Without further ado, here are my top 10 notes of advice to encourage all of you young men out there to continue to fudge the hot girl who still requires a fake ID while avoiding her post sex attachment:

10. Always Use Protection:

Stage 5ers tend to become more attached when you don’t wrap your tool. Besides, she could have herpes, and that stuff itches…

9. The After Sex High-five:

If your clinger says something along the lines of “Baby that was fantastic,” you reply “I know – I’m awesome,” with a high-five going along with your comment. (even if you did just prematurely ejaculate from the site of those titties) High-fives= let’s be friends, especially after sex.

8. The Family Vacation:

If she tries to make plans to see you again tell her you’re going on vacation with your good family friends.
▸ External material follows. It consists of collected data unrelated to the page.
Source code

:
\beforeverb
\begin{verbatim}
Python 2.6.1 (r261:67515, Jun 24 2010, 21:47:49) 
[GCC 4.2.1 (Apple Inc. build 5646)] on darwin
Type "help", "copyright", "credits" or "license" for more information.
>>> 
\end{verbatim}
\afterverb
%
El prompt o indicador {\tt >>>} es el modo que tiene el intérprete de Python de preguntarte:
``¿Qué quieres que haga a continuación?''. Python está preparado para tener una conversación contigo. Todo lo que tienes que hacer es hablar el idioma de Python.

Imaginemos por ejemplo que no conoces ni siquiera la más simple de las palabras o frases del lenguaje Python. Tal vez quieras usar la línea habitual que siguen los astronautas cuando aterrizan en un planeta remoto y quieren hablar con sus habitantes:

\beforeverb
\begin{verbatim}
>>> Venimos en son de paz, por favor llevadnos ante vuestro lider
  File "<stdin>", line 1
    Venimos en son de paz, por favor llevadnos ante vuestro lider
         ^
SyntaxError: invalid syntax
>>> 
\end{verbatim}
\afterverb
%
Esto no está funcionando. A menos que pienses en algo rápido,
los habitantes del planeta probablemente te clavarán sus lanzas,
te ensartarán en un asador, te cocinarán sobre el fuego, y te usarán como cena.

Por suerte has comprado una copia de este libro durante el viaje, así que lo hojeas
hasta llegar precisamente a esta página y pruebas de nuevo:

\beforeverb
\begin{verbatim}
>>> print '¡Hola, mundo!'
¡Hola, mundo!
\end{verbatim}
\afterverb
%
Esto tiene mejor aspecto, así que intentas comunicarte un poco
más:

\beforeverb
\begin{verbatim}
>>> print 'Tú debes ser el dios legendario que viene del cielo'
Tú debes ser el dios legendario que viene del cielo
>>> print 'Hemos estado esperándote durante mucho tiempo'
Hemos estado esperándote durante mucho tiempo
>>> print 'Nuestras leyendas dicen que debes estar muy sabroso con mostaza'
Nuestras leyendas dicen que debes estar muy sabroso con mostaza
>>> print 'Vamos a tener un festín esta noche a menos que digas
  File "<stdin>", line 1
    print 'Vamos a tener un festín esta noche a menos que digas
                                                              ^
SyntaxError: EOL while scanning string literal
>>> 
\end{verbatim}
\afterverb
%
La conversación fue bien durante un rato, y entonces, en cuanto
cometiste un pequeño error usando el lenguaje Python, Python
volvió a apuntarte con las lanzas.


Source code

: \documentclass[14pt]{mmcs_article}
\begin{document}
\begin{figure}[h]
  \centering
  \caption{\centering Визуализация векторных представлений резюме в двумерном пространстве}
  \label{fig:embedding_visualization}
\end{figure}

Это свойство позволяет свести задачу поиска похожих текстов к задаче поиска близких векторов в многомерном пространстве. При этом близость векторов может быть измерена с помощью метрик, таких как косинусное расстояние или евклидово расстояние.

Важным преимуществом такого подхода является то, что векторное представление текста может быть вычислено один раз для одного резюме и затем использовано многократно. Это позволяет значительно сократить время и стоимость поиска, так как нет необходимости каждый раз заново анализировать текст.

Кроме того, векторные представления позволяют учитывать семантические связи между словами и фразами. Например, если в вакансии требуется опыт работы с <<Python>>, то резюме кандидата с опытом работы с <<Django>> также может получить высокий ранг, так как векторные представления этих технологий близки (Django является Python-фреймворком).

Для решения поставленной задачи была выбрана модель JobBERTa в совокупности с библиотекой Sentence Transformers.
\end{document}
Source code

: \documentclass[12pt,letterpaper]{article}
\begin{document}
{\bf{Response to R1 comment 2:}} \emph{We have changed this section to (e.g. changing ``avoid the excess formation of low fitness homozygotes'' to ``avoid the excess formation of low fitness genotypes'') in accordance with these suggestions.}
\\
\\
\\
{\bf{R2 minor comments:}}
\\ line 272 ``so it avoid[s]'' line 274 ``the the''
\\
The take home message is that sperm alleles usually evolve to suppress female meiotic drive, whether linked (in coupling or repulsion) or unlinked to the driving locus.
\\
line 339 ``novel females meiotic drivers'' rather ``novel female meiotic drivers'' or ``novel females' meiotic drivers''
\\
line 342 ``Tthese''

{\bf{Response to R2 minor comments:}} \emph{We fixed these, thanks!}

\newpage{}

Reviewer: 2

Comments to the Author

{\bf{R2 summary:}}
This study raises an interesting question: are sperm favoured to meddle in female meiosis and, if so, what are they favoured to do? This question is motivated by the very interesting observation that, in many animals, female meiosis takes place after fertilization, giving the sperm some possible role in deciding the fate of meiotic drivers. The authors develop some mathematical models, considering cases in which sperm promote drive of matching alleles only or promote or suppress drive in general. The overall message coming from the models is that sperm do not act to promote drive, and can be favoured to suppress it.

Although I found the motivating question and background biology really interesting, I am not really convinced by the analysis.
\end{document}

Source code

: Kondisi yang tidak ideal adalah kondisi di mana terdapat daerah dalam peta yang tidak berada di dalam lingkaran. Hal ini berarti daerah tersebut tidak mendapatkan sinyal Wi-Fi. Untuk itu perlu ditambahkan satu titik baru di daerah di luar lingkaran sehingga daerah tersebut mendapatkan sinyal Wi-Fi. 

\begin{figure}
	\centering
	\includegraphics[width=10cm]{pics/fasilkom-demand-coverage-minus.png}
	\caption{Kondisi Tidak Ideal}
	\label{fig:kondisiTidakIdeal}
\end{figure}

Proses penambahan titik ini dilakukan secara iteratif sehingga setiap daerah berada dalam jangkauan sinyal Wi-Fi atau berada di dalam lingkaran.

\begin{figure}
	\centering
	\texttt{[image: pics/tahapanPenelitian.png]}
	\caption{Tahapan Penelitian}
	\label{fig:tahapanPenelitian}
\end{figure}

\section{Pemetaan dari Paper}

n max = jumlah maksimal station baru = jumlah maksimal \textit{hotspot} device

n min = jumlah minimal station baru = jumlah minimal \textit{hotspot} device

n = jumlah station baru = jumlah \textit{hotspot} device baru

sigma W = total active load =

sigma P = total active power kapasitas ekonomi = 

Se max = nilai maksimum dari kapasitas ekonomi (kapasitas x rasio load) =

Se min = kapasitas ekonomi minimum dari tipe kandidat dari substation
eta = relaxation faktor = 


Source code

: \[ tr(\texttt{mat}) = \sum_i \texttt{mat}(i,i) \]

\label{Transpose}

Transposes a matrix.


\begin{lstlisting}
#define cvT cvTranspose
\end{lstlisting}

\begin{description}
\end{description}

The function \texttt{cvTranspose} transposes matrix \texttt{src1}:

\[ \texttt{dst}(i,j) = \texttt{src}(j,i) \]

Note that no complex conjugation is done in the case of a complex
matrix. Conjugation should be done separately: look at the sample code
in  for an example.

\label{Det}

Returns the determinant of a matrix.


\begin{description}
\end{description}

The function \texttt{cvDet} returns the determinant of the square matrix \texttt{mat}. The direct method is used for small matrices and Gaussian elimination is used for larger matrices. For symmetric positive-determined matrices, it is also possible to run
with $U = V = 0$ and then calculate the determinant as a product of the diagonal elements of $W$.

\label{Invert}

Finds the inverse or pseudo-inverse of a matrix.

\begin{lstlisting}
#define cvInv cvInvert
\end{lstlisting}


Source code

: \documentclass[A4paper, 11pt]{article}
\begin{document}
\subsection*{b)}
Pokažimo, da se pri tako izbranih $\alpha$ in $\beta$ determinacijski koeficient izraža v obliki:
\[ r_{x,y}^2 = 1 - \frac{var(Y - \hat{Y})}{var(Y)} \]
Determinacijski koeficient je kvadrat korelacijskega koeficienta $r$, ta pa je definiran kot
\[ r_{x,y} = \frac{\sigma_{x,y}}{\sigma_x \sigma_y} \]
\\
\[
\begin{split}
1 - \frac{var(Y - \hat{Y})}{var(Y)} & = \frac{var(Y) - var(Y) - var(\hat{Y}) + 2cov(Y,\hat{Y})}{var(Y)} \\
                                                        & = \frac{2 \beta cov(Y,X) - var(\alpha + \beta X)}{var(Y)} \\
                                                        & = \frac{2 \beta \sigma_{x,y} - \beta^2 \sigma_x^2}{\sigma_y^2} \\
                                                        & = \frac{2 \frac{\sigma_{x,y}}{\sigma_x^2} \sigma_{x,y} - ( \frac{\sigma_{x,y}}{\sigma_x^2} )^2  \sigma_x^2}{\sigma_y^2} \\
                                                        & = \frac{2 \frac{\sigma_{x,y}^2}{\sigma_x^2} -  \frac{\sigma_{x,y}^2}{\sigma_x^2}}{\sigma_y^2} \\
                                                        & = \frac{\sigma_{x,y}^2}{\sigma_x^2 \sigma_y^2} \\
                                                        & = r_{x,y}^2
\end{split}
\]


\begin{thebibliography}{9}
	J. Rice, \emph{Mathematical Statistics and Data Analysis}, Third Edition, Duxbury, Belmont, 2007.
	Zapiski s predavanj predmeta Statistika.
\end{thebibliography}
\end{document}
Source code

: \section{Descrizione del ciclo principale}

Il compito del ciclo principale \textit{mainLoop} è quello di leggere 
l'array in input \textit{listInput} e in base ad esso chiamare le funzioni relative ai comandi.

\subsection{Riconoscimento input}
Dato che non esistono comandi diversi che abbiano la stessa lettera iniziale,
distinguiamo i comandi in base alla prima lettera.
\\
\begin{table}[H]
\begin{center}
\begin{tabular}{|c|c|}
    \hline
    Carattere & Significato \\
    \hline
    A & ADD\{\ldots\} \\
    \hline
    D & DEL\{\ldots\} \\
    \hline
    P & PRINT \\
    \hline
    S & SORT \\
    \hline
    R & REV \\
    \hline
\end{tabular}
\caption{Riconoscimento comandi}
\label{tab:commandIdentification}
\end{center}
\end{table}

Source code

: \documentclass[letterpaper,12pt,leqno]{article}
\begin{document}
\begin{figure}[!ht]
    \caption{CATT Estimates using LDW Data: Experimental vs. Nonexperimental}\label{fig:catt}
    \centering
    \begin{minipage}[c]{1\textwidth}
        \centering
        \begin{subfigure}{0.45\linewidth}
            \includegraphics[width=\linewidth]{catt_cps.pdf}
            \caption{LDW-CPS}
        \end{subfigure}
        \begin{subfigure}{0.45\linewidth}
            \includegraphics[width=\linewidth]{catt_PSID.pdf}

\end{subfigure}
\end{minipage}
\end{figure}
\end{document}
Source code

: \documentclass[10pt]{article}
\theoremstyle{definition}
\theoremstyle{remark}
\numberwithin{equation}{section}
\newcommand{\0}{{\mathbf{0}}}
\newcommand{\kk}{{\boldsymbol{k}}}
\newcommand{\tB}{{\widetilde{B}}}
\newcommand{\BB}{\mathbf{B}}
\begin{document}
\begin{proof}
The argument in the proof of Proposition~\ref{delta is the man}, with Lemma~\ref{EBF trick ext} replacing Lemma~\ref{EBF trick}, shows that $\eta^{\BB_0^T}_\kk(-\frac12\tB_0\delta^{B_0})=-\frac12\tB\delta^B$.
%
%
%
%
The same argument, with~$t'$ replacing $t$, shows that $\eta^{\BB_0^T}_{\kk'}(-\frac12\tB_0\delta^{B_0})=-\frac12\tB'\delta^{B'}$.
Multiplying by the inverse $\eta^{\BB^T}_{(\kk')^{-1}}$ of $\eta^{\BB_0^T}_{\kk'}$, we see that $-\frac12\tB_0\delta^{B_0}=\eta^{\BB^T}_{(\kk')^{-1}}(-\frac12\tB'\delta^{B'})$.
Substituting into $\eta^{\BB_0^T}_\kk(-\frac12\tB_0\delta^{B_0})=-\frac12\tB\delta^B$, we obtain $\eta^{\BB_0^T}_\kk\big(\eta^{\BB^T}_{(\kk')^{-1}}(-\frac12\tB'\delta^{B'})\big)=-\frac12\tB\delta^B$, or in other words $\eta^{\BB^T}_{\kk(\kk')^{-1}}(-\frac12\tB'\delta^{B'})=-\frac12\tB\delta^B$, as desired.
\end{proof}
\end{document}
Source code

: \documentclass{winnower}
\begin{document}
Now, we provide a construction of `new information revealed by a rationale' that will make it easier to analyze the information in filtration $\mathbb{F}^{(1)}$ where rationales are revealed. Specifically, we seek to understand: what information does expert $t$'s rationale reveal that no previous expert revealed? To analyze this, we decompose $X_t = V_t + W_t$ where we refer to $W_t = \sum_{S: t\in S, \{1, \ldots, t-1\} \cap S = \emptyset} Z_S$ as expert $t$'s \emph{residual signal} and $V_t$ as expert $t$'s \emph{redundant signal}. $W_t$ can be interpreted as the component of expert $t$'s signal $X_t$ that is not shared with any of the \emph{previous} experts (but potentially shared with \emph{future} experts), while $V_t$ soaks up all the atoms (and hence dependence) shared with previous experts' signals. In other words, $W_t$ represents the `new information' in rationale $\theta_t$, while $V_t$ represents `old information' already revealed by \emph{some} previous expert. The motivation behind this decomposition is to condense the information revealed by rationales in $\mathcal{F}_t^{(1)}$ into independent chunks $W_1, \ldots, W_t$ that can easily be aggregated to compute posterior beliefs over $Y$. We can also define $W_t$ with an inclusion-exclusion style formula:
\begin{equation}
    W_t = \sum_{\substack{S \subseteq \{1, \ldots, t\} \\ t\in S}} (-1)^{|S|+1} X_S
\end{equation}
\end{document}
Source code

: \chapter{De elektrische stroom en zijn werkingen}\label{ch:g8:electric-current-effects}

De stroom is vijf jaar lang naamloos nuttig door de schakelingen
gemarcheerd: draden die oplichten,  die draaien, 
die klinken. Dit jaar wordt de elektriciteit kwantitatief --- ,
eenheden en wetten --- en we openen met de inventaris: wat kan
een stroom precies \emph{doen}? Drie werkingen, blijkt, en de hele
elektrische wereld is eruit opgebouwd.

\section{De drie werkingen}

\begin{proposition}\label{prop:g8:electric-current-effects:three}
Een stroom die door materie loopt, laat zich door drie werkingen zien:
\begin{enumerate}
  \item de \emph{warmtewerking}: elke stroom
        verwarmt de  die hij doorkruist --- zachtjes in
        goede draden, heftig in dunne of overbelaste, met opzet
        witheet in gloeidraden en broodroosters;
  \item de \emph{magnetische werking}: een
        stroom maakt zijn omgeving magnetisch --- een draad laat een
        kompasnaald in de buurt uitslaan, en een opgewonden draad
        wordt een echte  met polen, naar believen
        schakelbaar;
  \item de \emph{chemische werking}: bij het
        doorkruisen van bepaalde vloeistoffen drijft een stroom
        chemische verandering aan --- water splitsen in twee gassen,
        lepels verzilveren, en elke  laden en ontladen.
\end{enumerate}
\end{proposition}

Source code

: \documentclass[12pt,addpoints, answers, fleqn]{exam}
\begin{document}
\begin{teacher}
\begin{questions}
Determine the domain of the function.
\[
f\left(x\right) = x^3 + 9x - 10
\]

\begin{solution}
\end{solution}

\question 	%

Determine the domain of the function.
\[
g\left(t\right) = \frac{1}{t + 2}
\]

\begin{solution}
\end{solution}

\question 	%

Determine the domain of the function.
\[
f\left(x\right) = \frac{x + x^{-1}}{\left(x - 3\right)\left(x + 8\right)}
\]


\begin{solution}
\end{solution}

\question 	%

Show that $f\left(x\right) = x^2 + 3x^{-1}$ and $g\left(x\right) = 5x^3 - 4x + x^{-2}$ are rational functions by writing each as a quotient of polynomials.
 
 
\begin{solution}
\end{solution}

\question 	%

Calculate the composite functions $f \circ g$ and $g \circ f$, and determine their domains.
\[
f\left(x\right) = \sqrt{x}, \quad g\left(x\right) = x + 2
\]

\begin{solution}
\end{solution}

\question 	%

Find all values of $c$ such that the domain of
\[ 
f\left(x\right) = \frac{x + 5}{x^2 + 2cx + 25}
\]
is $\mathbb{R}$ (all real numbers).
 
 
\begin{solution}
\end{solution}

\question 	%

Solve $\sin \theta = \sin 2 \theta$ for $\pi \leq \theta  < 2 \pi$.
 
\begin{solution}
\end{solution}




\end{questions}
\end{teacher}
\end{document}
Then if she inquires where you’re going, tell her: Guatemala. Come to think about it, you may know the family I’m going away with. Do you know who Amanda Bynes is? We go away with her family every year, and last year stuff got crazy in the hot tub.

7. The Work Card:

Tell her you own you’re own business, and you’re always traveling. If you don’t respond to her 47 messages, tell her you were in a client dinner, or frickin a hooker. Both happen often while being away on a business trip.

6. The Tiger Woods:

You play a lot of golf, and often spend the entire day at the club. By the time you get home, you’re tired and just want to relax. She’ll start thinking you’re like her father: a lazy old man.

5. The Awkward Text:

Respond to her barrage of text messages with one, one word text message answer. Make that word an obscure one like “antlers.” She’ll think you’re weird in no time, and would never want to introduce someone like you to her parents.

4. The Bar Bouncer:

You’re going out with friends and they’re really strict on fake ID’s where you’re going

3. The OOOOPS!!

Prematurely ejaculate, or fake a premature ejaculation the last time you want to have sex with her. Let her know this is a problem for you with a line such as, “It’s not you, it’s me…”

2. The Bankruptcy:

You’re business is filing Chapter 11 bankruptcy, and you’re too embarrassed and too broke to look her in the eye.

1. The I Forgot…

You just remembered you don’t like fake tits.